Price and Label Changes and Purchasing Behavior in a Hospital Cafeteria (summary & metadata)
While a number of informational sources with ideas on how to make a food program more sustainable exist, implementing such changes is more difficult for hospitals. There is a need for more information and assistance on the actual process of implementing sustainable practice, and thus documenting how changes to institutional food systems are implemented will help other hospitals create healthier, more sustainable food systems... Changes in food supply and variety, provision of nutritional information at point of sale, nutrition policies and price incentives are among the interventions that have shown some success. This is the first study to examine the impact of pricing strategies and labeling in a health care setting...
Results from this study indicate that learning what is local, procuring it, preparing it, and the subsequent need to update contractual obligations in response were challenges and also time intensive... Overall, there appears to be substantial price sensitivity for organic, local and healthier food items with stronger quantity changes when food labels are added to the price manipulations.

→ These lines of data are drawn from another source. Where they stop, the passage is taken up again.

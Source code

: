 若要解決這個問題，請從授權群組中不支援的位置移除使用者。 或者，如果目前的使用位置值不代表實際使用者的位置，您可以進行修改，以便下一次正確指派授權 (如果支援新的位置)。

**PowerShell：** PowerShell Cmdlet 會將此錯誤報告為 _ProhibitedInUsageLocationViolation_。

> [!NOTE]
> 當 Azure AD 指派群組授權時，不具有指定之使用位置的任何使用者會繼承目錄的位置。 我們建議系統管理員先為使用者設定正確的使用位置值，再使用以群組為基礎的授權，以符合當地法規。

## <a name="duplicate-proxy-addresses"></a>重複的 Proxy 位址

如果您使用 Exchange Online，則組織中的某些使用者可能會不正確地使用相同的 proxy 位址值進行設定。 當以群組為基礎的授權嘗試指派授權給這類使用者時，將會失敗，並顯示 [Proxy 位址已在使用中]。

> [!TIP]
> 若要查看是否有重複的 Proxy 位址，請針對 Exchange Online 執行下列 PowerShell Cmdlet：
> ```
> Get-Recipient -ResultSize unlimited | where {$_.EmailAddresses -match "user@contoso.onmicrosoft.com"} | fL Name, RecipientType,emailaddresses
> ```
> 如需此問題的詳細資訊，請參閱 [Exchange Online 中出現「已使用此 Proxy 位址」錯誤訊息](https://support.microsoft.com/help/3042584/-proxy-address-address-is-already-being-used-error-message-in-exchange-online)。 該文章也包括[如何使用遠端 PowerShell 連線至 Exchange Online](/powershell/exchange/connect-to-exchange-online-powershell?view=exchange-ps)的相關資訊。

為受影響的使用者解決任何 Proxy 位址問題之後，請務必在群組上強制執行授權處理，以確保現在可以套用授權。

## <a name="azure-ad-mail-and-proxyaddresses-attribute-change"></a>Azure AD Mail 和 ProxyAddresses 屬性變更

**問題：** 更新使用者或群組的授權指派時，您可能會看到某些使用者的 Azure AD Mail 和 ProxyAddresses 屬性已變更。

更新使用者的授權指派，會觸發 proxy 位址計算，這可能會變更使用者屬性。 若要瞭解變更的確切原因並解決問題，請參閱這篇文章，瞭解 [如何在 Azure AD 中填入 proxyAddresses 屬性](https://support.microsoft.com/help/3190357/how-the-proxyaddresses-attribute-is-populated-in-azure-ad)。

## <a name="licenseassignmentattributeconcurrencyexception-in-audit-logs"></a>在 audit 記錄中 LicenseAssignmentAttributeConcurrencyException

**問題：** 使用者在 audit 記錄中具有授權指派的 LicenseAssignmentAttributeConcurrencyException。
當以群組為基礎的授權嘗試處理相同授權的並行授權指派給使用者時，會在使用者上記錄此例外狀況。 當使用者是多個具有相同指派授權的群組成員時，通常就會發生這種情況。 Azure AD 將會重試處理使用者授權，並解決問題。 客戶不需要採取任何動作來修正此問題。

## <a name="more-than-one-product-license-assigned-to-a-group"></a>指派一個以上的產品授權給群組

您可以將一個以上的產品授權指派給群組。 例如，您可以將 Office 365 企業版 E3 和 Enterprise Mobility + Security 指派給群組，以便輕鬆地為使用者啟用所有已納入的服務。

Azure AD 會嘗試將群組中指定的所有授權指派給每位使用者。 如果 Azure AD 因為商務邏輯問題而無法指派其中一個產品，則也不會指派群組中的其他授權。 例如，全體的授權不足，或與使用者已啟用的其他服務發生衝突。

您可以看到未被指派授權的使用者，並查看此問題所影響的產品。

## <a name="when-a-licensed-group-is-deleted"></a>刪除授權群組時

This suggests that food labeling at the point of purchase could be used along with taxes and subsidies to change food purchasing behavior.
Quick Facts:
- Author: American Public Health Association (APHA), with all funding from HFHL, Univ of Minnesota.
- Published: Winter 2011
- Intended audience: the general public, food and health conscious individuals, hospital food consumers
- Goals / purpose: to investigate whether food selections change based on food prices or point-of-purchase labeling, with focus on organic, local, and/or healthy food
- Methods - How would someone know they could trust this?
- Includes 6 three-week periods of varying experimental conditions, beginning and ending with baseline.
- From 1 (not very well)–4 (very well), how well does this source of food knowledge:
- Engage an adequate range of perspectives and types of knowledge? (2)
- Translate between diverse perspectives? (1)
- Address conflicts across perspectives? (2)
- Generate useful information for those affected by the issues addressed? (3)
- Include an adequate range of relevant stakeholders throughout the knowledge-creation process? (3)
- Help users of this knowledge source learn from each other? (2)
- Allow users of this knowledge source to put what they learn into action? (3)
- Consider the larger context as necessary? (2)
- What is useful, meaningful, surprising, or a problem? Questions?
- The narrow focus of the study is very problematic. Research numbers
included data from only one hospital. The 74% increase in organic vs.
regular sales when the organic price was dropped was surprising.
- What do you think could or should be done with this source of knowledge?
- To deal with the small sample size, the study could be expanded and
conducted at other hospitals around the region and the country. Or
further studies involving cafeterias at different institutions/business
types would help. - What has already been done?
- How should we keep track of what this knowledge does as it circulates in the world?
- What connections would you like to see made to other information / people / organizations?